(Stored dataset items)
Content starts

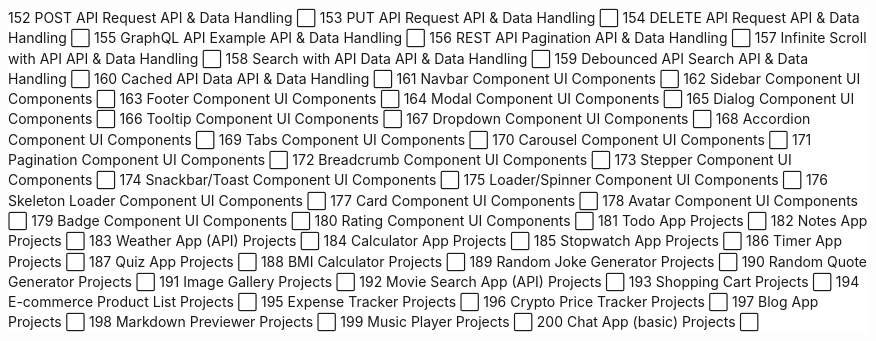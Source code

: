 152	POST API Request	API & Data Handling	⬜
153	PUT API Request	API & Data Handling	⬜
154	DELETE API Request	API & Data Handling	⬜
155	GraphQL API Example	API & Data Handling	⬜
156	REST API Pagination	API & Data Handling	⬜
157	Infinite Scroll with API	API & Data Handling	⬜
158	Search with API Data	API & Data Handling	⬜
159	Debounced API Search	API & Data Handling	⬜
160	Cached API Data	API & Data Handling	⬜
161	Navbar Component	UI Components	⬜
162	Sidebar Component	UI Components	⬜
163	Footer Component	UI Components	⬜
164	Modal Component	UI Components	⬜
165	Dialog Component	UI Components	⬜
166	Tooltip Component	UI Components	⬜
167	Dropdown Component	UI Components	⬜
168	Accordion Component	UI Components	⬜
169	Tabs Component	UI Components	⬜
170	Carousel Component	UI Components	⬜
171	Pagination Component	UI Components	⬜
172	Breadcrumb Component	UI Components	⬜
173	Stepper Component	UI Components	⬜
174	Snackbar/Toast Component	UI Components	⬜
175	Loader/Spinner Component	UI Components	⬜
176	Skeleton Loader Component	UI Components	⬜
177	Card Component	UI Components	⬜
178	Avatar Component	UI Components	⬜
179	Badge Component	UI Components	⬜
180	Rating Component	UI Components	⬜
181	Todo App	Projects	⬜
182	Notes App	Projects	⬜
183	Weather App (API)	Projects	⬜
184	Calculator App	Projects	⬜
185	Stopwatch App	Projects	⬜
186	Timer App	Projects	⬜
187	Quiz App	Projects	⬜
188	BMI Calculator	Projects	⬜
189	Random Joke Generator	Projects	⬜
190	Random Quote Generator	Projects	⬜
191	Image Gallery	Projects	⬜
192	Movie Search App (API)	Projects	⬜
193	Shopping Cart	Projects	⬜
194	E-commerce Product List	Projects	⬜
195	Expense Tracker	Projects	⬜
196	Crypto Price Tracker	Projects	⬜
197	Blog App	Projects	⬜
198	Markdown Previewer	Projects	⬜
199	Music Player	Projects	⬜
200	Chat App (basic)	Projects	⬜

Content ends

Reprint the entries above exactly, images removed.

§ Answer below:
Source code

: 152	POST API Request	API & Data Handling	⬜
153	PUT API Request	API & Data Handling	⬜
154	DELETE API Request	API & Data Handling	⬜
155	GraphQL API Example	API & Data Handling	⬜
156	REST API Pagination	API & Data Handling	⬜
157	Infinite Scroll with API	API & Data Handling	⬜
158	Search with API Data	API & Data Handling	⬜
159	Debounced API Search	API & Data Handling	⬜
160	Cached API Data	API & Data Handling	⬜
161	Navbar Component	UI Components	⬜
162	Sidebar Component	UI Components	⬜
163	Footer Component	UI Components	⬜
164	Modal Component	UI Components	⬜
165	Dialog Component	UI Components	⬜
166	Tooltip Component	UI Components	⬜
167	Dropdown Component	UI Components	⬜
168	Accordion Component	UI Components	⬜
169	Tabs Component	UI Components	⬜
170	Carousel Component	UI Components	⬜
171	Pagination Component	UI Components	⬜
172	Breadcrumb Component	UI Components	⬜
173	Stepper Component	UI Components	⬜
174	Snackbar/Toast Component	UI Components	⬜
175	Loader/Spinner Component	UI Components	⬜
176	Skeleton Loader Component	UI Components	⬜
177	Card Component	UI Components	⬜
178	Avatar Component	UI Components	⬜
179	Badge Component	UI Components	⬜
180	Rating Component	UI Components	⬜
181	Todo App	Projects	⬜
182	Notes App	Projects	⬜
183	Weather App (API)	Projects	⬜
184	Calculator App	Projects	⬜
185	Stopwatch App	Projects	⬜
186	Timer App	Projects	⬜
187	Quiz App	Projects	⬜
188	BMI Calculator	Projects	⬜
189	Random Joke Generator	Projects	⬜
190	Random Quote Generator	Projects	⬜
191	Image Gallery	Projects	⬜
192	Movie Search App (API)	Projects	⬜
193	Shopping Cart	Projects	⬜
194	E-commerce Product List	Projects	⬜
195	Expense Tracker	Projects	⬜
196	Crypto Price Tracker	Projects	⬜
197	Blog App	Projects	⬜
198	Markdown Previewer	Projects	⬜
199	Music Player	Projects	⬜
200	Chat App (basic)	Projects	⬜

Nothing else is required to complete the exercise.